Yes, and they would not hear of his wish to die. They forced him to swallow a small trapezoid of what seemed to be a tasteless sort of peanut-brittle. It was in fact boiled and dried fish guts, which contained the antidote to The Green Death.

Hi ho.

• • •

The Raspberries hustled him down to the Financial District at once, for Hiroshi Raspberry-20 Yamashiro, the head of the family, was deathly ill.

• • •

The man seemed to have pneumonia. Dr. Swain could do nothing for him but what physicians of a century before would have done, which was to keep his body warm and his forehead cool—and to wait.

Either the fever would break, or the man would die.

• • •

The fever broke.

As a reward, the Raspberries brought their most precious possessions to Dr. Swain on the floor of the New York Stock Exchange. There was a clock-radio, an alto saxophone, a fully-fitted toiletries kit, a model of the Eiffel Tower with a thermometer in it—and on and on.

From all this junk, and merely to be polite, Dr. Swain selected a single brass candlestick.

And thus was the legend established that he was crazy about candlesticks.

Thereafter, everybody would give him candlesticks.

• • •

He did not like the communal life of the Raspberries, which required him, among other things, to jerk his head around perpetually, in search of the kidnapped Jesus Christ.

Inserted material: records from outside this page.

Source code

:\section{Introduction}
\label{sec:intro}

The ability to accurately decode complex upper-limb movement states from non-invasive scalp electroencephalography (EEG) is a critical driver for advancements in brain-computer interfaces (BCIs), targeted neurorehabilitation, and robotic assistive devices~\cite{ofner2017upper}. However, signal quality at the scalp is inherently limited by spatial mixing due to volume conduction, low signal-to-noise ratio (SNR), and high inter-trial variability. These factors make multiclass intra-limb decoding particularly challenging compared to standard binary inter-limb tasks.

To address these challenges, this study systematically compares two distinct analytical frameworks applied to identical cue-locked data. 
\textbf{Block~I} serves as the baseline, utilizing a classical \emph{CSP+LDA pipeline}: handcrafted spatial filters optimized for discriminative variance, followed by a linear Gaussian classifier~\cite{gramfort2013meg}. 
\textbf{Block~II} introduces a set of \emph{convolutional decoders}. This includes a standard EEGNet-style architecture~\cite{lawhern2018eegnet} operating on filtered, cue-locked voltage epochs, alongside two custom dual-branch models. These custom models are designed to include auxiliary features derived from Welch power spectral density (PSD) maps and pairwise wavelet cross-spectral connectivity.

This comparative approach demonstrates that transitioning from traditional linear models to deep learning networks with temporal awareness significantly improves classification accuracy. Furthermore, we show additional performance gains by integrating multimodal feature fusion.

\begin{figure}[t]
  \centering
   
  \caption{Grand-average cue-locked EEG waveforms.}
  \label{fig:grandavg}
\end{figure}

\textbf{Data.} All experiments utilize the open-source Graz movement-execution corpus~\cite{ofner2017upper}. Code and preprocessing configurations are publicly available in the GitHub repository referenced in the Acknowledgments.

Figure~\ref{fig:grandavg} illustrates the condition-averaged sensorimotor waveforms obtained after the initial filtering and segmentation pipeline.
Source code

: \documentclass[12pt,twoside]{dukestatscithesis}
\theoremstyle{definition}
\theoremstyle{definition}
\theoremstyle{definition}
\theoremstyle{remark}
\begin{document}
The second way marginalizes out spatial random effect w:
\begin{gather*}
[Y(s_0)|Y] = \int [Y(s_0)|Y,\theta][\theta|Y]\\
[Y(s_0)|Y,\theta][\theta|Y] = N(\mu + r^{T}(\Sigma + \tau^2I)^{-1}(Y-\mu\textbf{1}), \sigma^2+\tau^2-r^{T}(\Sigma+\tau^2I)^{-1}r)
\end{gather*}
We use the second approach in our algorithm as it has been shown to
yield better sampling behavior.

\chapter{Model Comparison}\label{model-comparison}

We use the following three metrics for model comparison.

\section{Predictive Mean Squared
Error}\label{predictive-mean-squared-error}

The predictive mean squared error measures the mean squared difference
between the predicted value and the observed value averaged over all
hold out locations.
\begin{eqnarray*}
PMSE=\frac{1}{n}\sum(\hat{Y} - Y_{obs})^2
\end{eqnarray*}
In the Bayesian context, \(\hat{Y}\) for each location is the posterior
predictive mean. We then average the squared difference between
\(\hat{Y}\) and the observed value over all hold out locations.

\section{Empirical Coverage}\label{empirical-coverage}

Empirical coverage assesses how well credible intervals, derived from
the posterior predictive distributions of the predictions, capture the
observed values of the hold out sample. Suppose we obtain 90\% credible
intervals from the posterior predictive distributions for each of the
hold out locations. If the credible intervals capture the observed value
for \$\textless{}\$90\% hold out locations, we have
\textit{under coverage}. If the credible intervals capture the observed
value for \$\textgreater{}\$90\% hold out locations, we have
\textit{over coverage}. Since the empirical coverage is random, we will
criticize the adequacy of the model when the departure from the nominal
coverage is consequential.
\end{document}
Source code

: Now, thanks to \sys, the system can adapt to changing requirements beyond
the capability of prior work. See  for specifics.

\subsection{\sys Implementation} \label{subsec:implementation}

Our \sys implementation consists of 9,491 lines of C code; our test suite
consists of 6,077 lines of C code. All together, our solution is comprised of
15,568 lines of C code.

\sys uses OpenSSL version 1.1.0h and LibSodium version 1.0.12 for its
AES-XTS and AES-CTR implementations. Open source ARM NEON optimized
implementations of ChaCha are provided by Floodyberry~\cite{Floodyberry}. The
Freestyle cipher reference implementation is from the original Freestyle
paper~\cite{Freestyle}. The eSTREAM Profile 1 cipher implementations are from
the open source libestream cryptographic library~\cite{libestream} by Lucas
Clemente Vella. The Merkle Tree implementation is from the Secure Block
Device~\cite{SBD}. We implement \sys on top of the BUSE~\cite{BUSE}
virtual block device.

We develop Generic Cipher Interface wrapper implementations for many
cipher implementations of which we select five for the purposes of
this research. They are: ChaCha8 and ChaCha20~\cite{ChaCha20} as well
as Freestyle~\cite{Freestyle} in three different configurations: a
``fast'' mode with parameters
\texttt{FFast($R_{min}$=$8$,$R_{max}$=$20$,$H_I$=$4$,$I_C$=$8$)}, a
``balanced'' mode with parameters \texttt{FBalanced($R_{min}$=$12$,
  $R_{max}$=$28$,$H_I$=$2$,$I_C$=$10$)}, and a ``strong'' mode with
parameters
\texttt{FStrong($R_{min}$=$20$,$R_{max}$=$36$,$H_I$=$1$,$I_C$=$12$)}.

So he cleaned up the lobby of the Empire State Building, and moved in there. The Raspberries supplied him with food.

And time flew.

• • •

Somewhere in there, Vera Chipmunk-5 Zappa arrived, and was given the antidote by the Raspberries. They hoped she would be Dr. Swain’s nurse.

And she was his nurse for a little while, but then she started her model farm.

• • •

And little Melody arrived a long time after that, pregnant, and pushing her pathetic worldly goods ahead of her in a dilapidated baby carriage. Among those goods was a Dresden candlestick. Even in the Kingdom of Michigan, it was well known that the legendary King of New York was crazy about candlesticks.

Melody’s candlestick depicted a nobleman’s flirtation with a shepherdess at the foot of a treetrunk enlaced in flowering vines.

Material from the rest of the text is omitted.